(Supplied material)
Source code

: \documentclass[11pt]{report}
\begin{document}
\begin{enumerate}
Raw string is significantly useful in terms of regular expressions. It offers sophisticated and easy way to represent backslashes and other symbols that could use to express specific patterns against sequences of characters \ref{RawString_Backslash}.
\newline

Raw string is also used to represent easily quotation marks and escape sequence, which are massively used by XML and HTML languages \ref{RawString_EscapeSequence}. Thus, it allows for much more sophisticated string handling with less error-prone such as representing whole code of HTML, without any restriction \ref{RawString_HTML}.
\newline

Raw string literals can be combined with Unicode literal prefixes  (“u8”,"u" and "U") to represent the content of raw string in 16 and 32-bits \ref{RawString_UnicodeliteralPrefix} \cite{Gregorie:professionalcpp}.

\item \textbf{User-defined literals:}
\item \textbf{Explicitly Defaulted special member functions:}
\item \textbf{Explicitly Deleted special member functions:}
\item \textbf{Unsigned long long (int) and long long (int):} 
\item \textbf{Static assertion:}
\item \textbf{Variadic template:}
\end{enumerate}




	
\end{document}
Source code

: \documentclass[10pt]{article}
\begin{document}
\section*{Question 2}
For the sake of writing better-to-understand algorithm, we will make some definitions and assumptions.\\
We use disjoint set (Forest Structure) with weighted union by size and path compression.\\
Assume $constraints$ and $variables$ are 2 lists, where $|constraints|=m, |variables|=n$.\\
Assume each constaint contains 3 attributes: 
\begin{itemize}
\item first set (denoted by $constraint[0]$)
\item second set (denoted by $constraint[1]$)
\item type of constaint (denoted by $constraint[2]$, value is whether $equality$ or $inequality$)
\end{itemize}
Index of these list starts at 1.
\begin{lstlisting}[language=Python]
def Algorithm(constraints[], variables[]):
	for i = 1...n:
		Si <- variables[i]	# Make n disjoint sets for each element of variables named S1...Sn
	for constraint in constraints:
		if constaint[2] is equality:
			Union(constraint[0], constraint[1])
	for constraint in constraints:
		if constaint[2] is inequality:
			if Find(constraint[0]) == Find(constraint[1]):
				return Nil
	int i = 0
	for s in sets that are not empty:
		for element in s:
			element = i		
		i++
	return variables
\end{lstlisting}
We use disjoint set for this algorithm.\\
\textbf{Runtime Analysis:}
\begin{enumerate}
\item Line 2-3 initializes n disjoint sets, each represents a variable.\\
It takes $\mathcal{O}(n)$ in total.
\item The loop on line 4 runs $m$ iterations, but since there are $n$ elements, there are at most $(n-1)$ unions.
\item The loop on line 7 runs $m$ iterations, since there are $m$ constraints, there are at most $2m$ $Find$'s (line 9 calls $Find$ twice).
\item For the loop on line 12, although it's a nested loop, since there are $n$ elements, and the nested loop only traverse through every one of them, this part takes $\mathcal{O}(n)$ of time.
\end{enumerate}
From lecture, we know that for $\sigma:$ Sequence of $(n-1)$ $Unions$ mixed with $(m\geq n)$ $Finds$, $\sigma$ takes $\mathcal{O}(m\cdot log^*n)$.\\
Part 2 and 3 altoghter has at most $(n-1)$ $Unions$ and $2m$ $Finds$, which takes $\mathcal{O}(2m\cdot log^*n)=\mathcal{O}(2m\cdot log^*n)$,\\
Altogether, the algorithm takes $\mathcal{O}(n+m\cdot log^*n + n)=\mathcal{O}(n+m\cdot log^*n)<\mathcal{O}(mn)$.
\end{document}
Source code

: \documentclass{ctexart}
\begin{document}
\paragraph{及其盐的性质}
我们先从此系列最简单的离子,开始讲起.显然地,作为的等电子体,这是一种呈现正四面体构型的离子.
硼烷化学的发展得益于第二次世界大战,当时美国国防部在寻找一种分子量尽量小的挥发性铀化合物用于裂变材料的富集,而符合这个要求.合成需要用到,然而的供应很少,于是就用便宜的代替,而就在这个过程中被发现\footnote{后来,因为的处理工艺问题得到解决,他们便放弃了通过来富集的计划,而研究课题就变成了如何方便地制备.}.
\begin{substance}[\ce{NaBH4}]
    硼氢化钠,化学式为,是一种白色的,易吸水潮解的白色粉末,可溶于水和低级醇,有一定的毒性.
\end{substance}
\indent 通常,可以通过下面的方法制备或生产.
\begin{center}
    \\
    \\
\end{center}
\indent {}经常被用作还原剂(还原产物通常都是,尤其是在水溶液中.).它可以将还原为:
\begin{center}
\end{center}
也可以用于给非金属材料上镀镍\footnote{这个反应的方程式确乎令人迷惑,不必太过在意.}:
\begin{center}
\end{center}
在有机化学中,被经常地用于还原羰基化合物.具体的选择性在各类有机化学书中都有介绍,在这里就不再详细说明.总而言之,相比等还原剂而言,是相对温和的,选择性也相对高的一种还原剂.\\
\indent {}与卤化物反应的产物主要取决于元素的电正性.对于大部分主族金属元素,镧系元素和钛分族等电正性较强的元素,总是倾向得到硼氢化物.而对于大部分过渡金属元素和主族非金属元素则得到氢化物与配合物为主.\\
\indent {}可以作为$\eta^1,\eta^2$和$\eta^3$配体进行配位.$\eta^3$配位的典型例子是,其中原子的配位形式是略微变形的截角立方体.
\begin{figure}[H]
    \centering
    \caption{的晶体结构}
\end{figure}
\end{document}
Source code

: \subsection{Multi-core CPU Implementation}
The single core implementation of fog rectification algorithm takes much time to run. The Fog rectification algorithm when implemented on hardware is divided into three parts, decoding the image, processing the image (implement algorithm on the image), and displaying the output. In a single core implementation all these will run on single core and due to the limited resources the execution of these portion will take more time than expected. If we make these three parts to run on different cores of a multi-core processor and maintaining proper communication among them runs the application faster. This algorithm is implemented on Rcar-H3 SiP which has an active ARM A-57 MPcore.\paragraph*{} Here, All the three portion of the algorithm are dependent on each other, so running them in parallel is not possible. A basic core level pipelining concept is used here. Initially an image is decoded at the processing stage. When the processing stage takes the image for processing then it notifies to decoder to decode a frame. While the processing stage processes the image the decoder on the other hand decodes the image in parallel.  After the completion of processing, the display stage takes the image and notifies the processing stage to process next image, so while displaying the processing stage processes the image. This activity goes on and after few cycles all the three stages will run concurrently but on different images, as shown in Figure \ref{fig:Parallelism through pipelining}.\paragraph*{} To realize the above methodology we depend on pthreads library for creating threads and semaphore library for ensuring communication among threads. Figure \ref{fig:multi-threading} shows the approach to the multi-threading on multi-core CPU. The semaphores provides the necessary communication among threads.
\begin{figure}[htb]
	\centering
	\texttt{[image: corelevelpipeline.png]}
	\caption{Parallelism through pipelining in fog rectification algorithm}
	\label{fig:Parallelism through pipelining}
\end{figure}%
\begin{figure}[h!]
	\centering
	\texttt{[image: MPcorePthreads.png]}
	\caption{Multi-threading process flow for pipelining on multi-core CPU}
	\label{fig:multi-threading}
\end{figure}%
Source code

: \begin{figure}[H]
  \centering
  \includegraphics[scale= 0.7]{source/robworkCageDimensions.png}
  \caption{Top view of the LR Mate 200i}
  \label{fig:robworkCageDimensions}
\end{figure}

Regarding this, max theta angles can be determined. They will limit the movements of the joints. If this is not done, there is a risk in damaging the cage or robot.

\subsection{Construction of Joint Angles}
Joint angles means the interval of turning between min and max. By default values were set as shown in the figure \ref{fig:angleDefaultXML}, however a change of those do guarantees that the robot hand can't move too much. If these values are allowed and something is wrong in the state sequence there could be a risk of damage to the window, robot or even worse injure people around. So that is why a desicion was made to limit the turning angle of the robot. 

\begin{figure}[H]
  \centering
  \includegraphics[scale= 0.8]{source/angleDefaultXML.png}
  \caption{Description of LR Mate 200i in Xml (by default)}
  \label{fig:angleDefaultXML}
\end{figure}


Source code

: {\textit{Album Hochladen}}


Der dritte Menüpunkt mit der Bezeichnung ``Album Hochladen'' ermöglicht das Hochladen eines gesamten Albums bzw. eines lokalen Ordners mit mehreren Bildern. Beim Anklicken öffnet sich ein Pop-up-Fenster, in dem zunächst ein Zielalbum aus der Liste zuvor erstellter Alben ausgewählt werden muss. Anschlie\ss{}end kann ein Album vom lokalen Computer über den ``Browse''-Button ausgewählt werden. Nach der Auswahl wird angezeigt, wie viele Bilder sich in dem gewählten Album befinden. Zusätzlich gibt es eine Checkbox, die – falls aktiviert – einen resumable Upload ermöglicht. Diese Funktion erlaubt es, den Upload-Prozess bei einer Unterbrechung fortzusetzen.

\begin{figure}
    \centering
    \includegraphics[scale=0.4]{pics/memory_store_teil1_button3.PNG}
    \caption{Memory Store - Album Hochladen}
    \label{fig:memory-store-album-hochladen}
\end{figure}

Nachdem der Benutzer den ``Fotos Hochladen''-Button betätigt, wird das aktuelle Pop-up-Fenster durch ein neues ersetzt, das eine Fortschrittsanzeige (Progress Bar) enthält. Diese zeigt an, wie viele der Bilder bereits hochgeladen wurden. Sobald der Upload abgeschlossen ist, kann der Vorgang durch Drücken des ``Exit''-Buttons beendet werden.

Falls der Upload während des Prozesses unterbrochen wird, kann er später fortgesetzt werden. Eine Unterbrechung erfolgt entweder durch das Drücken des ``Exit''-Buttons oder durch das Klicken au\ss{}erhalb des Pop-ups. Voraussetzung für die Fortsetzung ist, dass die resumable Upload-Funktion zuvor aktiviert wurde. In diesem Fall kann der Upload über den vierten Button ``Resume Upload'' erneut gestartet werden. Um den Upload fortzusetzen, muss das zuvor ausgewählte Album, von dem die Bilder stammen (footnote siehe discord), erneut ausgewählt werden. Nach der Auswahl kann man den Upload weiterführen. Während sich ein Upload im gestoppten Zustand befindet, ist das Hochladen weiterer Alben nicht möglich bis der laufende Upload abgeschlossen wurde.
(End Supplied material)
- **Task statement**
Collect the complete line wherever the string "caption" appears in the records.

- **Task result**
    \caption{的晶体结构}
	\caption{Parallelism through pipelining in fog rectification algorithm}
	\caption{Multi-threading process flow for pipelining on multi-core CPU}
  \caption{Top view of the LR Mate 200i}
  \caption{Description of LR Mate 200i in Xml (by default)}
    \caption{Memory Store - Album Hochladen}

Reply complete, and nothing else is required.